The treatment of vulnerable patients will not improve until we recognise that the familiar cycle of investigation, scandal and blame is not making a difference. These events are not exceptions, and rooting out bad nurses and managers in bad organisations is not the solution.
An excellent report – Dignity in practice: an exploration of the care of older people in acute NHS trusts (Tadd et al 2011) – offers a radically different way of looking at the problems. Win Tadd and colleagues' meticulous ethnographic research and interviews in four acute hospitals lead to a radically different conclusion – that these problems are systemic and need system-wide solutions.
They found, for example, that hospital managers and staff either don't see, or don't accept, that their core business is caring for older people. In one of the hospitals, a one-day census of patients in medical beds found that the average age of patients was 82; 10 per cent were over 90. Nevertheless, in interview after interview, staff insisted: 'they do not belong here; it's just not the right place for them; it would be better if they could go somewhere else.'
And they have a point. An acute ward is not the right place for an old person who may be confused and who probably has at least two long-term health problems. The physical design of an acute ward is wrong; nowhere to go away from the bed; no lounge; no dining area; physical hazards everywhere and poor signage. The majority of staff don't have the right training. The intense concentration on reducing lengths of stay and 'pulling' patients through the system means that patients are continually on the move through environments that are not therapeutic or conducive to rest or recovery.

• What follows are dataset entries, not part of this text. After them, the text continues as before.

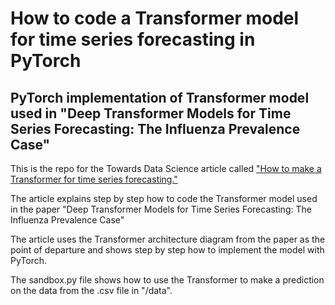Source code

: # How to code a Transformer model for time series forecasting in PyTorch
## PyTorch implementation of Transformer model used in "Deep Transformer Models for Time Series Forecasting: The Influenza Prevalence Case"

This is the repo for the Towards Data Science article called ["How to make a Transformer for time series forecasting."](https://kaspergroesludvigsen.medium.com/how-to-make-a-pytorch-transformer-for-time-series-forecasting-69e073d4061e)

The article explains step by step how to code the Transformer model used in the paper "Deep Transformer Models for Time Series Forecasting: The Influenza Prevalence Case"

The article uses the Transformer architecture diagram from the paper as the point of departure and shows step by step how to implement the model with PyTorch.

The sandbox.py file shows how to use the Transformer to make a prediction on the data from the .csv file in "/data". 

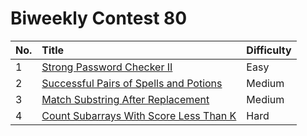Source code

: # Biweekly Contest 80

| No. | Title | Difficulty
|:---|:---|:---|
| 1 | [Strong Password Checker II](https://leetcode.com/problems/strong-password-checker-ii/) | Easy
| 2 | [Successful Pairs of Spells and Potions](https://leetcode.com/problems/successful-pairs-of-spells-and-potions/) | Medium
| 3 | [Match Substring After Replacement](https://leetcode.com/problems/match-substring-after-replacement/) | Medium
| 4 | [Count Subarrays With Score Less Than K](https://leetcode.com/problems/count-subarrays-with-score-less-than-k/) | Hard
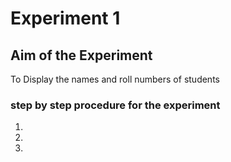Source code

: # Experiment 1
## Aim of the Experiment
 To Display the names and roll numbers of students
### step by step procedure for the experiment 
1.
2.
3.
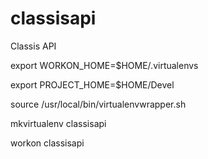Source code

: # classisapi
Classis API


export WORKON_HOME=$HOME/.virtualenvs

export PROJECT_HOME=$HOME/Devel

source /usr/local/bin/virtualenvwrapper.sh

mkvirtualenv classisapi

workon classisapi
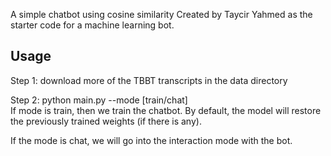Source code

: A simple chatbot using cosine similarity
Created by Taycir Yahmed as the starter code for a machine learning bot. <br>

<h2>Usage</h2>

Step 1: download more of the TBBT transcripts in the data directory

Step 2:
python main.py --mode [train/chat] <br>
If mode is train, then we train the chatbot. By default, the model will
restore the previously trained weights (if there is any).

If the mode is chat, we will go into the interaction mode with the bot.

One aspect of institutional life that is especially destructive is the way in which a corporate aversion to risk at board level affects interactions between older patients and staff, stopping staff thinking about the right balance of risk-taking and autonomy for individuals in their care. Observing conversations, the researchers found that the fear of patients falling – or otherwise coming to harm –on the ward has precedence over considerations of patients' dignity, autonomy and the need for control. In one exchange, a patient asked for help to go to the toilet, and was told: 'No, you'll fall, it's better to stay where you are and go in the pad.' In another, the patient asked for his reading glasses and was told: 'No, you can’t have them. You might roll on them and hurt yourself.'
Systemic problems require systemic solutions, and many of these are necessarily long-term. But the recommendations about changing mind-sets and cultures can't wait. The Welsh report calls for recognition at all levels that older people are the main business of our hospitals – it's no longer enough to say 'they ought not to be here'. It calls for compulsory induction and training for all staff in the provision of dignified care and the needs of older people, especially those with dementia. And for staff to have time to reflect on practice, to question inappropriate practices that have become accepted norms including task-driven activity at the expense of engagement with patients.

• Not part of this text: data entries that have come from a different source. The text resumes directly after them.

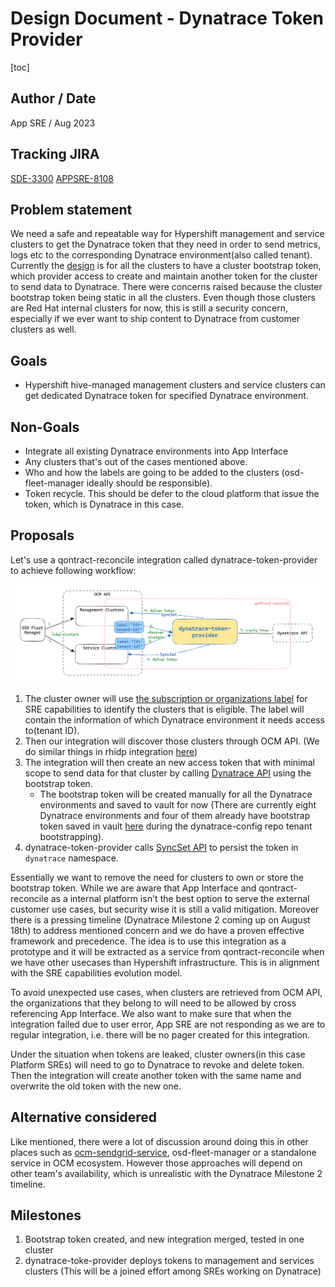 # Design Document - Dynatrace Token Provider

[toc]

## Author / Date

App SRE / Aug 2023

## Tracking JIRA

[SDE-3300](https://issues.redhat.com/browse/SDE-3300)
[APPSRE-8108](https://issues.redhat.com/browse/APPSRE-8108)

## Problem statement

We need a safe and repeatable way for Hypershift management and service clusters to get the Dynatrace token that they need in order to send metrics, logs etc to the corresponding Dynatrace environment(also called tenant). Currently the [design](https://docs.google.com/document/d/1VW-mEYLYlIeQ8XERZ5TYUmFQZd9Hfumi_c_PWejoJjs/edit) is for all the clusters to have a cluster bootstrap token, which provider access to create and maintain another token for the cluster to send data to Dynatrace. There were concerns raised because the cluster bootstrap token being static in all the clusters. Even though those clusters are Red Hat internal clusters for now, this is still a security concern, especially if we ever want to ship content to Dynatrace from customer clusters as well.

## Goals

* Hypershift hive-managed management clusters and service clusters can get dedicated Dynatrace token for specified Dynatrace environment.

## Non-Goals

* Integrate all existing Dynatrace environments into App Interface
* Any clusters that's out of the cases mentioned above.
* Who and how the labels are going to be added to the clusters (osd-fleet-manager ideally should be responsible).
* Token recycle. This should be defer to the cloud platform that issue the token, which is Dynatrace in this case. 

## Proposals

Let's use a qontract-reconcile integration called dynatrace-token-provider to achieve following workflow:

![](images/dynatrace-token-provider.png)


1. The cluster owner will use [the subscription or organizations label](https://service.pages.redhat.com/dev-guidelines/docs/sre-capabilities/framework/ocm-labels/) for SRE capabilities to identify the clusters that is eligible. The label will contain the information of which Dynatrace environment it needs access to(tenant ID). 
2. Then our integration will discover those clusters through OCM API. (We do similar things in rhidp integration [here](https://github.com/app-sre/qontract-reconcile/blob/master/reconcile/rhidp/common.py#L42))
3. The integration will then create an new access token that with minimal scope to send data for that cluster by calling [Dynatrace API](https://www.dynatrace.com/support/help/dynatrace-api/environment-api/tokens-v2/api-tokens/post-token) using the bootstrap token. 
    * The bootstrap token will be created manually for all the Dynatrace environments and saved to vault for now (There are currently eight Dynatrace environments and four of them already have bootstrap token saved in vault [here](https://vault.devshift.net/ui/vault/secrets/app-sre/list/creds/dynatrace/redhat-aws/bootstrap-api-tokens/) during the dynatrace-config repo tenant bootstrapping).
4. dynatrace-token-provider calls [SyncSet API](https://api.openshift.com/#/default/post_api_clusters_mgmt_v1_clusters__cluster_id__external_configuration_syncsets) to persist the token in `dynatrace` namespace.


Essentially we want to remove the need for clusters to own or store the bootstrap token. While we are aware that App Interface and qontract-reconcile as a internal platform isn't the best option to serve the external customer use cases, but security wise it is still a valid mitigation. Moreover there is a pressing timeline (Dynatrace Milestone 2 coming up on August 18th) to address mentioned concern and we do have a proven effective framework and precedence. The idea is to use this integration as a prototype and it will be extracted as a service from qontract-reconcile when we have other usecases than Hypershift infrastructure. This is in alignment with the SRE capabilities evolution model.

To avoid unexpected use cases, when clusters are retrieved from OCM API, the organizations that they belong to will need to be allowed by cross referencing App Interface. We also want to make sure that when the integration failed due to user error, App SRE are not responding as we are to regular integration, i.e. there will be no pager created for this integration.

Under the situation when tokens are leaked, cluster owners(in this case Platform SREs) will need to go to Dynatrace to revoke and delete token. Then the integration will create another token with the same name and overwrite the old token with the new one.

## Alternative considered

Like mentioned, there were a lot of discussion around doing this in other places such as [ocm-sendgrid-service](https://gitlab.cee.redhat.com/service/ocm-sendgrid-service), osd-fleet-manager or a standalone service in OCM ecosystem. However those approaches will depend on other team's availability, which is unrealistic with the Dynatrace Milestone 2 timeline.


## Milestones
1. Bootstrap token created, and new integration merged, tested in one cluster
2. dynatrace-toke-provider deploys tokens to management and services clusters (This will be a joined effort among SREs working on Dynatrace)
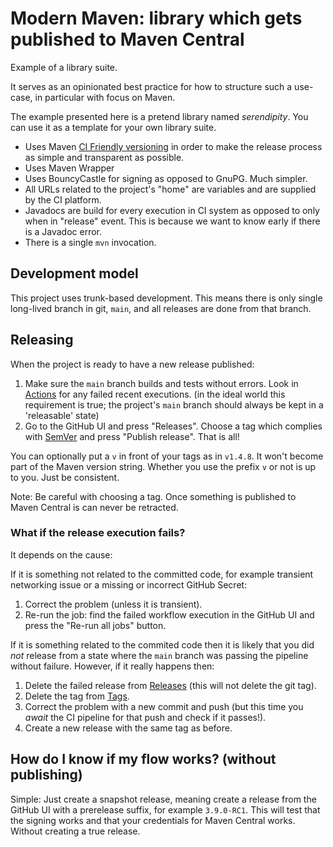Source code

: # Modern Maven: library which gets published to Maven Central

Example of a library suite.

It serves as an opinionated best practice for how to structure such a use-case, 
in particular with focus on Maven.

The example presented here is a pretend library named _serendipity_.
You can use it as a template for your own library suite.

- Uses Maven [CI Friendly versioning](https://maven.apache.org/guides/mini/guide-maven-ci-friendly.html) 
in order to make the release process as simple and transparent as possible.
- Uses Maven Wrapper
- Uses BouncyCastle for signing as opposed to GnuPG. Much simpler.
- All URLs related to the project's "home" are variables and are supplied by the CI platform.
- Javadocs are build for every execution in CI system as opposed to only when in "release" event.
This is because we want to know early if there is a Javadoc error.
- There is a single `mvn` invocation.

## Development model

This project uses trunk-based development. This means there is only single long-lived branch in git, `main`, 
and all releases are done from that branch.


## Releasing

When the project is ready to have a new release published:

1. Make sure the `main` branch builds and tests without errors. Look in [Actions](/../../actions) for any failed recent executions.
(in the ideal world this requirement is true; the project's `main` branch should always be kept in a 'releasable' state)
2. Go to the GitHub UI and press "Releases". Choose a tag which complies with [SemVer](https://semver.org/)
and press "Publish release". That is all!

You can optionally put a `v` in front of your tags as in `v1.4.8`. It won't become part of the Maven version string. 
Whether you use the prefix `v` or not is up to you. Just be consistent.

Note: Be careful with choosing a tag. Once something is published to Maven Central is can never be retracted. 

### What if the release execution fails?

It depends on the cause:

If it is something not related to the committed code, for example transient networking issue or a missing or incorrect GitHub Secret:

1. Correct the problem (unless it is transient).
2. Re-run the job: find the failed workflow execution in the GitHub UI and press the "Re-run all jobs" button.

If it is something related to the commited code then it is likely that you did _not_ release from a state
where the `main` branch was passing the pipeline without failure. However, if it really happens then: 

1. Delete the failed release from [Releases](/../../releases)  (this will not delete the git tag).
2. Delete the tag from [Tags](/../../tags).
3. Correct the problem with a new commit and push (but this time you _await_ the CI pipeline for that push and check
if it passes!).
4. Create a new release with the same tag as before.


## How do I know if my flow works? (without publishing)

Simple: Just create a snapshot release, meaning create a release from the GitHub UI with a prerelease suffix,
for example `3.9.0-RC1`. This will test that the signing works and that your credentials for Maven Central works. 
Without creating a true release.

Time to reflect is exactly what Schwartz Rounds® offer. A Schwartz Round® provides a forum for staff from all disciplines and all parts of the hospital to reflect on the social and emotional issues arising in the care of patients. After two year-long pilots in two UK trusts, our Point of Care programme is helping trusts to set them up and run them. The Schwartz Rounds® provide the space to reflect that the report calls for: they are a place for staff to think about the conflicts and the pressures they are under, and to remind themselves of the value and importance of the real, human, messy business of caring for people who are vulnerable.